In Portales, more than 900 members of St. Helen Community Catholic Church will congregate to celebrate Easter.
The church’s pastor, Father Tobin Hitt, said the long and respected service of John Paul heightens the church’s awareness of the need for good leaders.
“Our prayer is that the pope would be completely recovered, but God’s got his own timetable and a plan for everything,” said Hitt, who balances two important roles in the Catholic community — in addition to his service in the ministry, which began eight years ago, he is a member of Eastern New Mexico University’s religion department.
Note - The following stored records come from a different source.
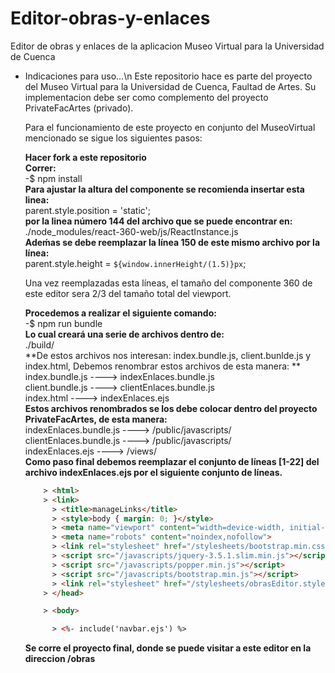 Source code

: # Editor-obras-y-enlaces  
Editor de obras y enlaces de la aplicacion Museo Virtual para la Universidad de Cuenca

* Indicaciones para uso...\n
  Este repositorio hace es parte del proyecto del Museo Virtual para la Universidad de Cuenca, Faultad de Artes.
  Su implementacion debe ser como complemento del proyecto PrivateFacArtes (privado).
  
  Para el funcionamiento de este proyecto en conjunto del MuseoVirtual mencionado se sigue los siguientes pasos:
  
  **Hacer fork a este repositorio**  
  **Correr:**  
      -$ npm install  
  **Para ajustar la altura del componente se recomienda insertar esta linea:**  
      parent.style.position = 'static';  
  **por la linea número 144 del archivo que se puede encontrar en:**  
      ./node_modules/react-360-web/js/ReactInstance.js  
  **Adeḿas se debe reemplazar la línea 150 de este mismo archivo por la línea:**  
      parent.style.height = `${window.innerHeight/(1.5)}px`;  

    Una vez reemplazadas esta líneas, el tamaño del componente 360 de este editor sera 2/3 del tamaño total del viewport.  

  **Procedemos a realizar el siguiente comando:**  
      -$ npm run bundle  
    **Lo cual creará una serie de archivos dentro de:**  
      ./build/  
    **De estos archivos nos interesan: index.bundle.js, client.bunlde.js y index.html, Debemos renombrar estos archivos de esta manera: **  
      index.bundle.js  ---->      indexEnlaces.bundle.js  
      client.bundle.js ---->      clientEnlaces.bundle.js  
      index.html       ---->      indexEnlaces.ejs  
    **Estos archivos renombrados se los debe colocar dentro del proyecto PrivateFacArtes, de esta manera:**  
      indexEnlaces.bundle.js    ----> /public/javascripts/  
      clientEnlaces.bundle.js   ----> /public/javascripts/  
      indexEnlaces.ejs          ----> /views/  
    **Como paso final debemos reemplazar el conjunto de líneas [1-22] del archivo indexEnlaces.ejs por el siguiente conjunto de líneas.**  
    ```html
        > <html>
        > <link>
          > <title>manageLinks</title>
          > <style>body { margin: 0; }</style>
          > <meta name="viewport" content="width=device-width, initial-scale=1, user-scalable=no">
          > <meta name="robots" content="noindex,nofollow">
          > <link rel="stylesheet" href="/stylesheets/bootstrap.min.css"/>
          > <script src="/javascripts/jquery-3.5.1.slim.min.js"></script>
          > <script src="/javascripts/popper.min.js"></script>
          > <script src="/javascripts/bootstrap.min.js"></script>
          > <link rel="stylesheet" href="/stylesheets/obrasEditor.styles.css"/>
        > </head>

        > <body>

          > <%- include('navbar.ejs') %>
    ```
    
    **Se corre el proyecto final, donde se puede visitar a este editor en la direccion /obras**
The Davalos family is one among the hundreds of families who celebrate Easter at St. Helen. Lucero Davalos said her family, rather than dwelling on the pope’s illness, will focus on the traditions that accompany this celebrated season. On Good Friday, Davalos said the family refrains from eating meat and alters their routines.
“We show that even though we have all the luxuries, such as running water, we do not need to use them,” Davalos said.
The Associated Press contributed to this report.